He handed it to me without ceremony—a small leather bag, awl-punched and stitched together by hand. Its flap was held together by a clasp made from a two fishing line sinkers and a piece of woven wax linen. I unwound the wax linen and found inside a tiny wooden heart with his initials on one side, mine on the other. A small hole in the heart had a braided cord of wax linen strung through that was attached to the bag so that the heart could not be lost. He had woven more waxed linen into a neck cord. I was 39 years old when he gave me that incredible thing I never thought I would receive: his heart—as much of it as he could give.
It was the first handmade gift I’d ever received from a man. Inside, over the years, I have put a lock of his hair and a tiny tiny animal of indeterminate species hand-cut out of wood by his youngest son and presented to me. Twenty-eight years later, this bag is all that is left of what was once my union with the man and his eight children from three different women. When he died, we returned him to the inevitable earth and all of the children returned forever to their real mothers.
The bag lies in a box with other relics of our past together: a silver heart brooch, another carved of wood with wings attached and, strangely enough, a miniature computerized hand piano. Years after his death, it struck a chord on its own, just lying on the shelf beside my favorite picture of him. One last dying gasp from the tiny gadget I’d put in his Christmas stocking but then grown tired of hearing him play and so had hidden away, only to enter our bedroom one night to find him playing it under the covers like a guilty pleasure hidden from the adults, although he was already in his sixties.
For our first Christmas, he gave me a large sculpture that was also a musical instrument—three hand-raised copper gongs in the shape of breasts suspended over a wooden keyboard played by rawhide mallets, the gongs suspended from the long horizontal neck of a copper wind instrument with two necks and two mouthpieces, so two notes could be blown at once. When he died, it was the sculpture chosen by his youngest daughter, and I let her take it. Now, the remnants I have of him are only the leftovers that remained after eight children had chosen. I was moving to another country and could not hold onto everything he’d given.

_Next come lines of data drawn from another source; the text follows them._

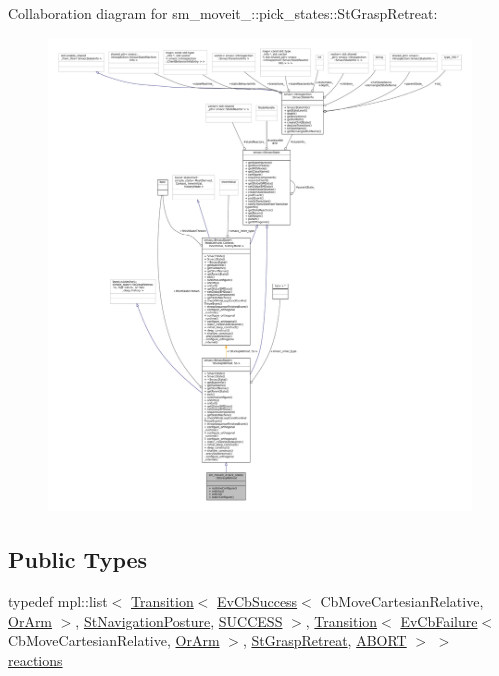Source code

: Collaboration diagram for sm\+\_\+moveit\+\_\+:\+:pick\+\_\+states\+:\+:St\+Grasp\+Retreat\+:
\nopagebreak
\begin{figure}[H]
\begin{center}
\leavevmode
\includegraphics[width=350pt]{structsm__moveit__4_1_1pick__states_1_1StGraspRetreat__coll__graph}
\end{center}
\end{figure}
\subsection*{Public Types}
\begin{DoxyCompactItemize}
\item 
typedef mpl\+::list$<$ \hyperlink{classsmacc_1_1Transition}{Transition}$<$ \hyperlink{structsmacc_1_1EvCbSuccess}{Ev\+Cb\+Success}$<$ Cb\+Move\+Cartesian\+Relative, \hyperlink{classsm__moveit__4_1_1OrArm}{Or\+Arm} $>$, \hyperlink{structsm__moveit__4_1_1pick__states_1_1StNavigationPosture}{St\+Navigation\+Posture}, \hyperlink{structsmacc_1_1default__transition__tags_1_1SUCCESS}{S\+U\+C\+C\+E\+SS} $>$, \hyperlink{classsmacc_1_1Transition}{Transition}$<$ \hyperlink{structsmacc_1_1EvCbFailure}{Ev\+Cb\+Failure}$<$ Cb\+Move\+Cartesian\+Relative, \hyperlink{classsm__moveit__4_1_1OrArm}{Or\+Arm} $>$, \hyperlink{structsm__moveit__4_1_1pick__states_1_1StGraspRetreat}{St\+Grasp\+Retreat}, \hyperlink{structsmacc_1_1default__transition__tags_1_1ABORT}{A\+B\+O\+RT} $>$ $>$ \hyperlink{structsm__moveit__4_1_1pick__states_1_1StGraspRetreat_a8636f6a099bdb79aaac485b188fd833b}{reactions}
\end{DoxyCompactItemize}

I moved away from most of those things we had collected over the years, but somewhere hidden away in the thousand objects in my studio is the small leather bag and the tiny hand piano, now forever mute, his father’s pocket watch, his biking medals and the other assorted pieces of his life that will one day wind up in a secondhand store in Mexico. All of our gifts finally melding with the parts of all those billions of other lives that strike their brief chord before blending, inevitably, back into the cacophony of the universe.
The Prompt: What’s the best present you’ve ever received that was handmade by the giver, not store-bought? Tell us what made it so special.
I loved this. I could actually feel your heart and soul in this poem.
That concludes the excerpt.